Quelques années avant la guerre, nous voyagions en Allemagne. A Munich, un Herr Professor, notre voisin à l’hôtel, tenta à plusieurs reprises de lier connaissance. De grosses lunettes, des cheveux grisonnants lui donnaient un air respectable. Croyant gagner notre bienveillance, il nous adressa sur la France et ses habitants, des compliments que leur excès même rendait suspects. Lui ne s’en doutait pas et, craignant peut-être que la fumée de ses louanges ne nous montât au cerveau, il voulut, un jour, apporter lui-même un correctif. à ses discours flagorneurs :

— Oui, fit-il, — les Français sont charmants, aimables, séduisants et subtils, mais, outre qu’ils manquent de sérieux, ils sont égoïstes. Voyez, pour ne pas gêner vos aises, la famille, chez vous, est réduite au minimum...

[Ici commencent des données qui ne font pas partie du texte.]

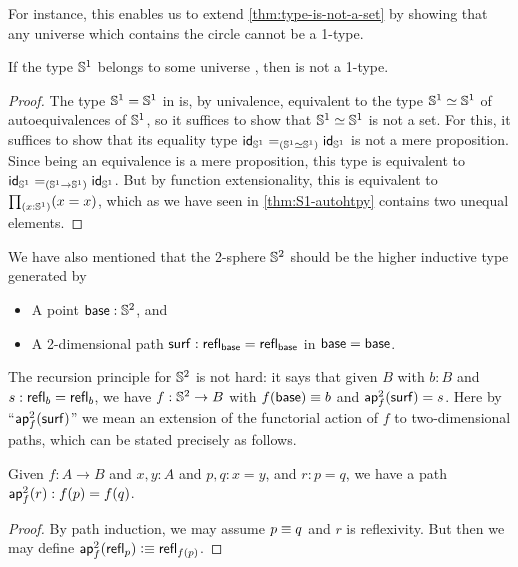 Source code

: For instance, this enables us to extend \cref{thm:type-is-not-a-set} by showing that any universe which contains the circle cannot be a 1-type.

\begin{cor}
  If the type $\Sn^1$ belongs to some universe \type, then \type is not a 1-type.
\end{cor}
\begin{proof}
  The type $\Sn^1=\Sn^1$ in \type is, by univalence, equivalent to the type $\eqv{\Sn^1}{\Sn^1}$ of auto\-equivalences of $\Sn^1$, so it suffices to show that $\eqv{\Sn^1}{\Sn^1}$ is not a set.
  For this, it suffices to show that its equality type $\id[(\eqv{\Sn^1}{\Sn^1})]{\idfunc[\Sn^1]}{\idfunc[\Sn^1]}$ is not a mere proposition.
  Since being an equivalence is a mere proposition, this type is equivalent to $\id[(\Sn^1\to\Sn^1)]{\idfunc[\Sn^1]}{\idfunc[\Sn^1]}$.
  But by function extensionality, this is equivalent to $\prd{x:\Sn^1} (x=x)$, which as we have seen in \cref{thm:S1-autohtpy} contains two unequal elements.
\end{proof}

%

%
%
We have also mentioned that the 2-sphere $\Sn^2$ should be the higher inductive type generated by
\begin{itemize}
\item A point $\base:\Sn^2$, and
\item A 2-dimensional path $\surf:\refl{\base} = \refl{\base}$ in ${\base=\base}$.
\end{itemize}
%
The recursion principle for $\Sn^2$ is not hard: it says that given $B$ with $b:B$ and $s:\refl b = \refl b$, we have $f:\Sn^2\to B$ with $f(\base)\jdeq b$ and $\aptwo f \surf = s$.
Here by ``$\aptwo f \surf$'' we mean an extension of the functorial action of $f$ to two-dimensional paths, which can be stated precisely as follows.

\begin{lem}\label{thm:ap2}
  Given $f:A\to B$ and $x,y:A$ and $p,q:x=y$, and $r:p=q$, we have a path $\aptwo f r : \ap f p = \ap f q$.
\end{lem}
\begin{proof}
  By path induction, we may assume $p\jdeq q$ and $r$ is reflexivity.
  But then we may define $\aptwo f {\refl p} \defeq \refl{\ap f p}$.
\end{proof}

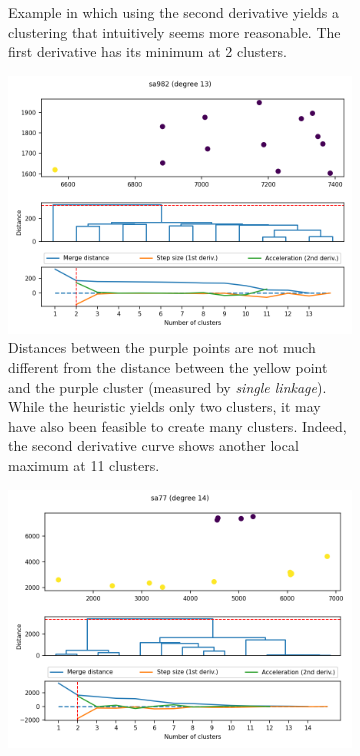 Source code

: \documentclass[
	fontsize=10pt, %
	twoside=false, %
	secnumdepth=1, %
  toc=indentunnumbered %
]{kaobook}
\begin{document}
\begin{figure}[h]
\begin{subfigure}{0.48\linewidth}
    \caption{Example in which using the second derivative yields a clustering
      that intuitively seems more reasonable. The first derivative has its
      minimum
      at 2 clusters. 
    }
  \end{subfigure}
      \begin{subfigure}{0.48\linewidth}
        \includegraphics[width=\textwidth]{dendrograms/sa982.png}
        \caption{
          Distances between the purple points are not much
          different from the distance between the yellow point and the purple
          cluster (measured by \textit{single linkage}). While the heuristic yields
          only two clusters, it may have also been feasible to create many clusters.
          Indeed, the second derivative curve shows another local maximum at 11 clusters.
        }
      \end{subfigure}
      \begin{subfigure}{0.48\linewidth}
        \includegraphics[width=\textwidth]{dendrograms/sa77-variance.png}

\end{subfigure}
\end{figure}
\end{document}
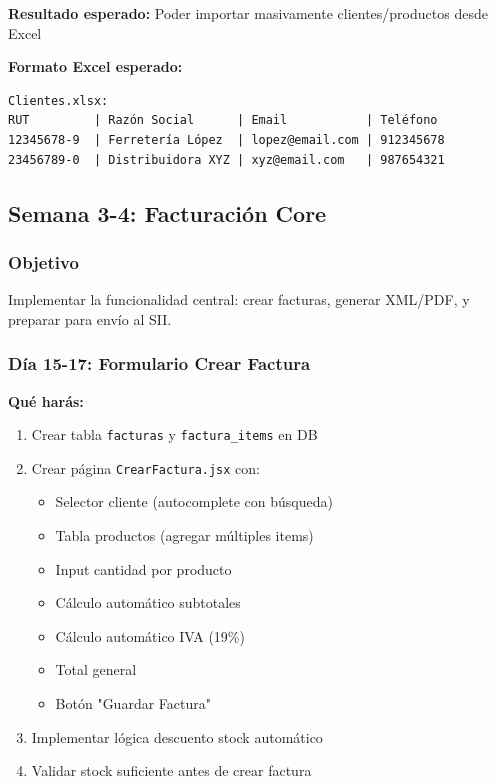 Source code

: \documentclass[11pt,a4paper]{article}
\begin{document}
\textbf{Resultado esperado:} Poder importar masivamente clientes/productos desde Excel

\textbf{Formato Excel esperado:}
\begin{verbatim}
Clientes.xlsx:
RUT         | Razón Social      | Email           | Teléfono
12345678-9  | Ferretería López  | lopez@email.com | 912345678
23456789-0  | Distribuidora XYZ | xyz@email.com   | 987654321
\end{verbatim}

\newpage

\subsection{Semana 3-4: Facturación Core}

\subsubsection{Objetivo}
Implementar la funcionalidad central: crear facturas, generar XML/PDF, y preparar para envío al SII.

\subsubsection{Día 15-17: Formulario Crear Factura}

\textbf{Qué harás:}
\begin{enumerate}
    \item Crear tabla \texttt{facturas} y \texttt{factura\_items} en DB
    \item Crear página \texttt{CrearFactura.jsx} con:
    \begin{itemize}
        \item Selector cliente (autocomplete con búsqueda)
        \item Tabla productos (agregar múltiples items)
        \item Input cantidad por producto
        \item Cálculo automático subtotales
        \item Cálculo automático IVA (19\%)
        \item Total general
        \item Botón "Guardar Factura"
    \end{itemize}
    \item Implementar lógica descuento stock automático
    \item Validar stock suficiente antes de crear factura
\end{enumerate}
\end{document}
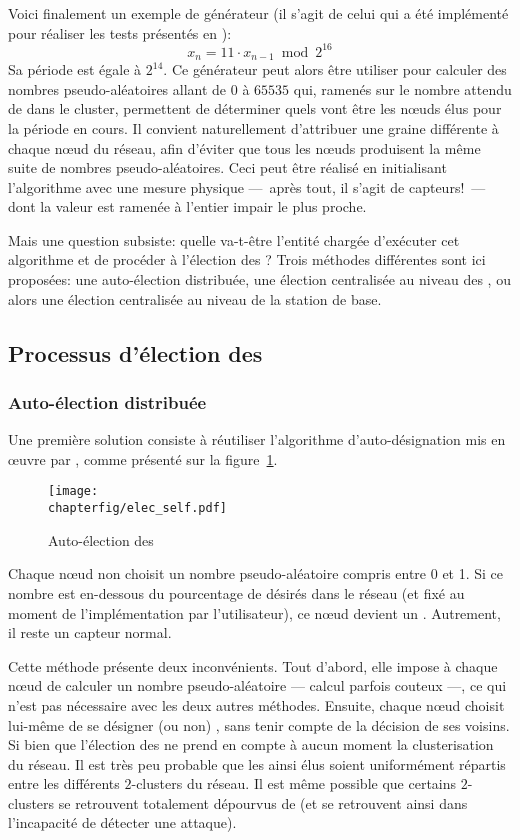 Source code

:Voici finalement un exemple de générateur (il s'agit de celui qui a été implémenté pour réaliser les tests présentés en ):
\[x_n=11\cdot x_{n-1}\bmod2^{16}\]
Sa période est égale à $2^{14}$.
Ce générateur peut alors être utiliser pour calculer des nombres pseudo-aléatoires allant de $0$ à $65535$ qui, ramenés sur le nombre attendu de \cns dans le cluster, permettent de déterminer quels vont être les nœuds élus pour la période en cours.
Il convient naturellement d'attribuer une graine différente à chaque nœud du réseau, afin d'éviter que tous les nœuds produisent la même suite de nombres pseudo-aléatoires.
Ceci peut être réalisé en initialisant l'algorithme avec une mesure physique ---~après tout, il s'agit de capteurs!~--- dont la valeur est ramenée à l'entier impair le plus proche.

Mais une question subsiste: quelle va-t-être l'entité chargée d'exécuter cet algorithme et de procéder à l'élection des \cns?
Trois méthodes différentes sont ici proposées: une auto-élection distribuée, une élection centralisée au niveau des \CH, ou alors une élection centralisée au niveau de la station de base.
    \subsection{Processus d'élection des \cns}

        \subsubsection{Auto-élection distribuée}
Une première solution consiste à réutiliser l'algorithme d'auto-désignation mis en œuvre par \leach, comme présenté sur la figure~\ref{sa:fig:elecself}.
\begin{figure}[ht]
    \centering
    \texttt{[image: \\chapterfig/elec\_self.pdf]}
    \caption{Auto-élection des \cns}\label{sa:fig:elecself}
\end{figure}
Chaque nœud non \CH choisit un nombre pseudo-aléatoire compris entre 0 et 1.
Si ce nombre est en-dessous du pourcentage de \cns désirés dans le réseau (et fixé au moment de l'implémentation par l'utilisateur), ce nœud devient un \cn.
Autrement, il reste un capteur normal.

Cette méthode présente deux inconvénients.
Tout d'abord, elle impose à chaque nœud de calculer un nombre pseudo-aléatoire --- calcul parfois couteux ---, ce qui n'est pas nécessaire avec les deux autres méthodes.
Ensuite, chaque nœud choisit lui-même de se désigner (ou non) \cn, sans tenir compte de la décision de ses voisins.
Si bien que l'élection des \cns ne prend en compte à aucun moment la clusterisation du réseau.
Il est très peu probable que les \cns ainsi élus soient uniformément répartis entre les différents $2$-clusters du réseau.
Il est même possible que certains $2$-clusters se retrouvent totalement dépourvus de \cns (et se retrouvent ainsi dans l'incapacité de détecter une attaque).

En manière de comparaison, tout gonflé de vanité, il parlait alors de l’ « admirable » famille allemande et, louant de manière hyperbolique le « bon cœur, » la sensibilité de ses compatriotes, il concluait avec un sourire paterne :

« Nous autres Allemands, nous aimons les enfants. »

Que de fois cette phrase m’est revenue à la mémoire quand des enfants des régions occupées m’ont fait le récit des traitements que nos ennemis leur avaient infligés !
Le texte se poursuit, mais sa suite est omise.